I had forgotten what it felt like to have a robin on my hand - their cold pattering little feet.   It was lovely, and took me right back - 15 years or more, to winter mornings at the bungalow when the Front Garden Robin would come straight to my hand for his breakfast, while I shivered in my jim jams at the front door.

Butterfly Report:  We only saw four: 1 green veined White, 1 Orange Tip,  and I can't remember the other two. Hopefully they will be accurately reported in the Captain's Log.

Butterfly Mike stopped by the Pond for a chat; and Dave and Maggie (exPlanetExpat) are coming over for lunch today.

Wednesday, 4 May 2016

Croissant Exupery

Many years ago, I invented a Detective - a salute to the great Christie.  He was to be called Croissant Exupery (he would be French, to Hercule Poirot's Belgian) and would have a sidekick called Hotson,

As I remember, it was part of my Wuthering Frights series - in which the Bronski sisters would consistently fail to write their best seller/blockbusting movie script etc, but their quiet and studious brother Branston, who they thought had been doing his homework in the back room, was going to surprise them with a sizzling best seller of his own.  Their gimmicky detective - Croissant - was going to be hopeless at solving anything.

My sisters and I used to have writing evenings, many years ago, when we all lived in the same town. And I wrote a few of the Wuthering series to amuse them - or to amuse myself at least.   There was a bottle of wine involved in those evenings, but we are now all in print.

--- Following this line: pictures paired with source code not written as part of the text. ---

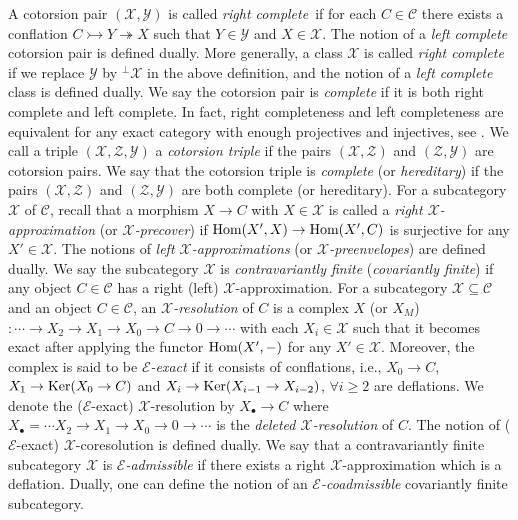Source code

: \documentclass[reqno,12pt]{amsart}
\numberwithin{equation}{section}
\def\Ker{\mbox{\rm Ker}} \def\im{\mbox{\rm Im}} \def\Coker{\mbox{\rm Coker}}\def\mod{\mbox{\rm mod}}
\theoremstyle{plain}
\theoremstyle{definition}
\begin{document}
A cotorsion pair $(\mathcal{X},\mathcal{Y})$ is called {\it right complete}\,\cite{L20} if for
each $C\in\mathcal{C}$ there exists a conflation $C\rightarrowtail Y\twoheadrightarrow X$ such
that $Y\in\mathcal{Y}$ and $X\in\mathcal{X}$. The notion of a {\it left complete} cotorsion
pair is defined dually. More generally, a class $\mathcal{X}$ is called {\it right complete}
if we replace $\mathcal{Y}$ by $^{\perp}\mathcal{X}$ in the above definition, and the notion
of a {\it left complete} class is defined dually. We say the cotorsion pair is {\it complete}
if it is both right complete and left complete. In fact, right completeness and left completeness are equivalent for any exact category with enough projectives and injectives,
see \cite[2.1]{SWZ25}. We call a triple $(\mathcal{X},\mathcal{Z},\mathcal{Y})$ a
{\it cotorsion triple} if the pairs $(\mathcal{X},\mathcal{Z})$ and
$(\mathcal{Z},\mathcal{Y})$ are cotorsion pairs. We say that the cotorsion triple is
{\it complete} (or {\it hereditary}) if the pairs $(\mathcal{X},\mathcal{Z})$ and
$(\mathcal{Z},\mathcal{Y})$ are both complete (or hereditary). For a subcategory $\mathcal{X}$
of $\mathcal{C}$, recall that a morphism $X\to C$ with $X\in\mathcal{X}$ is called a {\it right $\mathcal{X}$-approximation} (or {\it $\mathcal{X}$-precover}) if
$\Hom(X',X)\to\Hom(X',C)$ is surjective for any $X'\in\mathcal{X}$.
The notions of {\it left $\mathcal{X}$-approximations}
(or {\it $\mathcal{X}$-preenvelopes}) are defined dually. We say the subcategory
$\mathcal{X}$ is {\it contravariantly finite} ({\it covariantly finite}) if any object
$C\in\mathcal{C}$ has a right (left) $\mathcal{X}$-approximation. For a
subcategory $\mathcal{X}\subseteq\mathcal{C}$ and an object $C\in\mathcal{C}$,
an {\it $\mathcal{X}$-resolution} of $C$ is a complex $X$ (or $X_M$)
$:\cdots\to X_2\to X_1\to X_0\to C\to 0\to \cdots$ with each $X_i\in\mathcal{X}$ such that
it becomes exact after applying the functor $\Hom(X',-)$ for any $X'\in\mathcal{X}$. Moreover,
the complex is said to be {\it $\mathcal{E}$-exact} if it consists of conflations, i.e.,
$X_0\to C$, $X_1\to \Ker(X_0\to C)$ and $X_i\to \Ker(X_{i-1}\to X_{i-2})$, $\forall i\geq 2$
are deflations. We denote the ($\mathcal{E}$-exact) $\mathcal{X}$-resolution by
$X_{\bullet}\to C$ where $X_{\bullet}=\cdots X_2\to X_1\to X_0\to 0\to \cdots$ is the
{\it deleted $\mathcal{X}$-resolution} of $C$. The notion of ($\mathcal{E}$-exact)
$\mathcal{X}$-coresolution is defined dually. We say that a contravariantly finite subcategory
$\mathcal{X}$ is {\it $\mathcal{E}$-admissible} if there exists a right
$\mathcal{X}$-approximation which is a deflation. Dually, one can define the notion of an
{\it $\mathcal{E}$-coadmissible} covariantly finite subcategory.
\end{document}
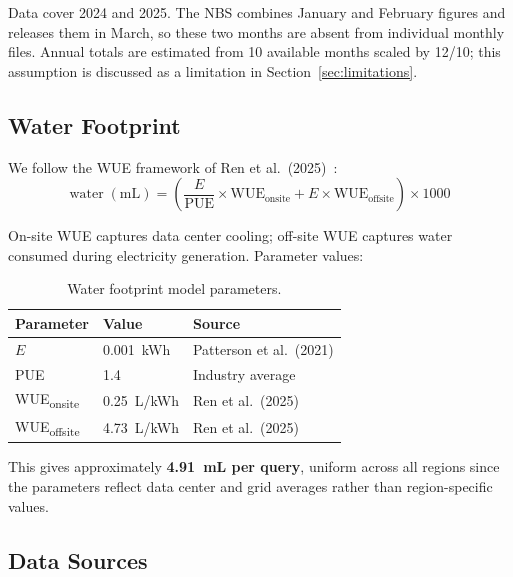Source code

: \documentclass[11pt,a4paper]{article}
\begin{document}
Data cover 2024 and 2025. The NBS combines January and February figures and
releases them in March, so these two months are absent from individual
monthly files. Annual totals are estimated from 10 available months scaled
by 12/10; this assumption is discussed as a limitation in
Section~\ref{sec:limitations}.

\subsection{Water Footprint}

We follow the WUE framework of Ren et al.\ (2025)~\cite{ren2025}:
\begin{equation}
  \text{water} \; (\text{mL}) =
  \left(\frac{E}{\text{PUE}} \times \text{WUE}_{\text{onsite}}
   + E \times \text{WUE}_{\text{offsite}}\right) \times 1000
\end{equation}

On-site WUE captures data center cooling; off-site WUE captures water
consumed during electricity generation. Parameter values:

\begin{table}[h]
\centering
\renewcommand{\arraystretch}{1.2}
\begin{tabular}{lll}
\toprule
Parameter & Value & Source \\
\midrule
$E$ & 0.001~kWh & Patterson et al.\ (2021) \\
PUE & 1.4 & Industry average \\
WUE\textsubscript{onsite}  & 0.25~L/kWh & Ren et al.\ (2025) \\
WUE\textsubscript{offsite} & 4.73~L/kWh & Ren et al.\ (2025) \\
\bottomrule
\end{tabular}
\vspace{4pt}
\caption{Water footprint model parameters.}
\end{table}

This gives approximately \textbf{4.91~mL per query}, uniform across all
regions since the parameters reflect data center and grid averages rather
than region-specific values.

\subsection{Data Sources}
\end{document}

Only I thought of those evenings, and Croissant and his detective skills, yesterday when I walked to Lidls.  I usually arrive by car, and so from the carpark, but, on foot, I arrived at a different door - the Out door, not the In door.   I was baffled for a while as I walked up to it, tried to get it open, pushed at it, walked up to it again, wondering why it didn't work automatically.   The door did have a big red notice saying "NO ENTRANCE", but I failed to pick up on that vital clue.  And so I wondered if old Croissant would have done any better.

Sunday, 1 May 2016

Sunday or Monday?

I have to keep reminding myself that today is Sunday - because we had our meeting at the Kingdom Hall yesterday afternoon, instead of this morning.  It was a live broadcast, linking over 70,000 of us, including the tiny congregation of our siblings in the Falklands!  They all gave us a wave.

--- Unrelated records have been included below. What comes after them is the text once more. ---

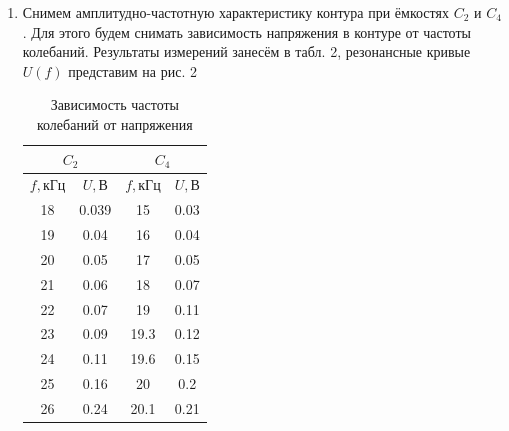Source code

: \documentclass[a4paper]{article}
\begin{document}
\begin{enumerate}
\begin{table}[h]
\begin{tabular}{ |c|c|c|c|c|c|c|c|c|c|c|}
              \end{tabular}
          \end{table}

    \item Снимем амплитудно-частотную характеристику контура при ёмкостях $C_2$ и $C_4$. Для этого будем снимать зависимость напряжения в контуре от частоты колебаний. Результаты измерений занесём в табл. 2, резонансные кривые $U(f)$ представим на рис. 2

          \begin{table}[h]
              \centering
              \begin{center}
                  \caption{Зависимость частоты колебаний от напряжения}
              \end{center}
              \vspace{0.1cm}
              \label{tab:my_label}
              \begin{tabular}{|c|c|c|c|}
                  \hline
                  \multicolumn{2}{|c|}{$C_2$} & \multicolumn{2}{c|}{$C_4$}                     \\
                  \hline
                  $f, $кГц                    & $U, $В                     & $f, $кГц & $U, $В \\
                  \hline
                  18                          & 0.039                      & 15       & 0.03   \\ \hline
                  19                          & 0.04                       & 16       & 0.04   \\ \hline
                  20                          & 0.05                       & 17       & 0.05   \\ \hline
                  21                          & 0.06                       & 18       & 0.07   \\ \hline
                  22                          & 0.07                       & 19       & 0.11   \\ \hline
                  23                          & 0.09                       & 19.3     & 0.12   \\ \hline
                  24                          & 0.11                       & 19.6     & 0.15   \\ \hline
                  25                          & 0.16                       & 20       & 0.2    \\ \hline
                  26                          & 0.24                       & 20.1     & 0.21   \\ \hline

\end{tabular}
\end{table}
\end{enumerate}
\end{document}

We had the Watchtower summary, conducted (masterfully) by a Geordie brother; the Branch Report and Experiences; and two talks: "Prove Yourself Ready for Jehovah's Day", and "Make Over Your Mind".

Both were wonderful and powerful talks.   I didn't take notes.  But I did make a note of these verses, I must have read them many times as before, as we continually read through the Bible. But yesterday they leapt out at me.

(Jeremiah 33:20, 21) “This is what Jehovah says, ‘If you could break my covenant regarding the day and my covenant regarding the night, to prevent day and night from coming at their proper time, only then could my covenant with my servant David be broken, so that he should not have a son ruling as king on his throne, and so also my covenant with the Levitical priests, my ministers."

We can be sure of everything that Jehovah promises, everything he convenants.

We had supper with Jacks in the evening - Moroccan chicken, rice, apple pie, ice cream and a lovely cheese board. A fun evening as always.

And this morning the Captain set off early to Treasure Hunt with the metal detectorists - then got diverted on a rescue, 18 year old girl disappeared after a night out - a very very worrying thing - but when he reached the location, they all got stood down. She had turned up safe. Thank God.

I can't say I have done much today. We watched the first half of the snooker final - Mark Selby and Ding Junhui - and I did get up the courage to do the return visits in our flats.  One not at home, one very unwelcoming this time round, and one young lad who was very pleasant and with who I had a bit of a chat, but he is not interested.

He said he is a churchgoer. So I left him with this thought.  I said that I had been a churchgoer for many years, but that I learnt more about what the Bible on my shelf says in the first 20 minutes that I spent talking to the Jehovah's Witnesses who called than I did in all my years of churchgoing.